[Raw data — start]

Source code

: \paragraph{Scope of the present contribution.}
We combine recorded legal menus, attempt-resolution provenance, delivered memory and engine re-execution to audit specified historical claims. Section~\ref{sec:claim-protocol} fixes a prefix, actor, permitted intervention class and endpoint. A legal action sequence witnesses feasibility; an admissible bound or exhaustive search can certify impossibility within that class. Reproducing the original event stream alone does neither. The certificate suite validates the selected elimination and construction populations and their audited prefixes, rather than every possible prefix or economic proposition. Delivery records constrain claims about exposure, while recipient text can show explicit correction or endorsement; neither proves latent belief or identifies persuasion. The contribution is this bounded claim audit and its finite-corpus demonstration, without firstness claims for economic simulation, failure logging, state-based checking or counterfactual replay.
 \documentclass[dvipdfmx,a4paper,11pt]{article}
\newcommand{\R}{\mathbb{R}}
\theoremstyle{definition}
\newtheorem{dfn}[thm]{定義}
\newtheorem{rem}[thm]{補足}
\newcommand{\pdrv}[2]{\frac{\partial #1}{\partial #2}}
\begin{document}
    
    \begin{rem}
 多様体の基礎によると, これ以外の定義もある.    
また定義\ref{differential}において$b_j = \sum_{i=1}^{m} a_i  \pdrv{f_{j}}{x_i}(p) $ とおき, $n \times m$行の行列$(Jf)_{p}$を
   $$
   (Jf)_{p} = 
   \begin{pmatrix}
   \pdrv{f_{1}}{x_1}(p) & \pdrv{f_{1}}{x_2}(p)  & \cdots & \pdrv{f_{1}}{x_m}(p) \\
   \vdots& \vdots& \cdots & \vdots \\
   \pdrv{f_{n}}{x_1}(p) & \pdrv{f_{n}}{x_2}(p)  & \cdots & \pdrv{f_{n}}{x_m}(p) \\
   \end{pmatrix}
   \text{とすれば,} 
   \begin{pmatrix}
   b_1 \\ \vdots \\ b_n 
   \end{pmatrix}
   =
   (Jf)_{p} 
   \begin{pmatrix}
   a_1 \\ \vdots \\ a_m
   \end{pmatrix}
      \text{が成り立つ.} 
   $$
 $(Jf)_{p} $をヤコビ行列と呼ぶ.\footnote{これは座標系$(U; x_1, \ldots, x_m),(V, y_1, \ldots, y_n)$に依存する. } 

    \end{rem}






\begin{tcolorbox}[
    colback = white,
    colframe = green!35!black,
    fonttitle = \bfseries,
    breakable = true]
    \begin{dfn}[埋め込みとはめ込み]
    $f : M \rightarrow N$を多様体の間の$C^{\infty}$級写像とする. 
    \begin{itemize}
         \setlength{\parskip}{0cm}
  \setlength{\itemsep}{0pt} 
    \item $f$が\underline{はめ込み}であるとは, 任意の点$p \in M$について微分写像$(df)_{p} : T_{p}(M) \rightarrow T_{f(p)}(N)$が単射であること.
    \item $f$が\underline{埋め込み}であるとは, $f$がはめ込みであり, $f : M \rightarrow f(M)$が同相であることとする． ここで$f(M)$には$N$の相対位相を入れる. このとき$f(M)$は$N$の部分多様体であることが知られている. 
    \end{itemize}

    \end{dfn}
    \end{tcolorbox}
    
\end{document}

[Raw data — finish]
[Raw data — start]

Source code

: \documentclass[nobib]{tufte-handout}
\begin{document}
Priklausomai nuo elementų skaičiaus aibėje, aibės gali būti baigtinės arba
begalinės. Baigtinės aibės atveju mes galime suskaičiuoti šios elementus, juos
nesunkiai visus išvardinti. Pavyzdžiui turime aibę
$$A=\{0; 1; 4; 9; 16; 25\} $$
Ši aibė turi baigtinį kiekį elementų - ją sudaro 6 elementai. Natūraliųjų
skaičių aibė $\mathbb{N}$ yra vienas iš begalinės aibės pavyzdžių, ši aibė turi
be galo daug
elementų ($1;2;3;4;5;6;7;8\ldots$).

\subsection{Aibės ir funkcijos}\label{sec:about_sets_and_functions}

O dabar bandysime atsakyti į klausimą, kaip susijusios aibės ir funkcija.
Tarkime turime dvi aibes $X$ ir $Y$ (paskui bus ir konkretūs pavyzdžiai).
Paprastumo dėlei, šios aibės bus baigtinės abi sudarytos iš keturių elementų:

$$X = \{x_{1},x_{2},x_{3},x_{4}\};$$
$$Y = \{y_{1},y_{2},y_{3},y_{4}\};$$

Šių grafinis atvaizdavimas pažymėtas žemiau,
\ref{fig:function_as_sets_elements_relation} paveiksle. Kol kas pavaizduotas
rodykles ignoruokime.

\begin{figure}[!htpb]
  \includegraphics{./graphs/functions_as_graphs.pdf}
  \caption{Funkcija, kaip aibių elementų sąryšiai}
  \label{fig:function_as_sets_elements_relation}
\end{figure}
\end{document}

[Raw data — finish]
[Raw data — start]

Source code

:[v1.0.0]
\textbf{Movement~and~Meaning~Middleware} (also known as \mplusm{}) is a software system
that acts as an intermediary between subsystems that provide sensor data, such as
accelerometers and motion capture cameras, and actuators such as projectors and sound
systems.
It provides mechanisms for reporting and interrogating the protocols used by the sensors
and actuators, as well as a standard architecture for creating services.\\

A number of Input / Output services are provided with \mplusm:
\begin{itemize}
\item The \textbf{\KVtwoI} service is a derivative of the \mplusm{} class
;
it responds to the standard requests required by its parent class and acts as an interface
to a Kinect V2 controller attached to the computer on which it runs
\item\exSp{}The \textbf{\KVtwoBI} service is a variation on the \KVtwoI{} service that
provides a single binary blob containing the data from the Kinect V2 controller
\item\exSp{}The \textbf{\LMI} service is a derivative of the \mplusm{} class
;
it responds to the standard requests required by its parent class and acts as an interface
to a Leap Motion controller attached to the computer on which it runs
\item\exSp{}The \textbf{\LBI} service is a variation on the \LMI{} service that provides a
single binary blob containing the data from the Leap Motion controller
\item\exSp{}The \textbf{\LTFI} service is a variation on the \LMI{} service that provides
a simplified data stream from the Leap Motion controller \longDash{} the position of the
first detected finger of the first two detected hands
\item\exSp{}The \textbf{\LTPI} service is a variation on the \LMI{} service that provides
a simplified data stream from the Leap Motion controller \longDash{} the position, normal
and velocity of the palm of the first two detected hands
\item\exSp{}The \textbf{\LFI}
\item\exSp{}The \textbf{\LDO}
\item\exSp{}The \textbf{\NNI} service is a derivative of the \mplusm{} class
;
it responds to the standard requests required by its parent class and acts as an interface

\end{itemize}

[Raw data — finish]

▶ Problem details: Lines with the word "newtheorem": copy each one from the data above.

▶ Written solution:
\newtheorem{dfn}[thm]{定義}
\newtheorem{rem}[thm]{補足}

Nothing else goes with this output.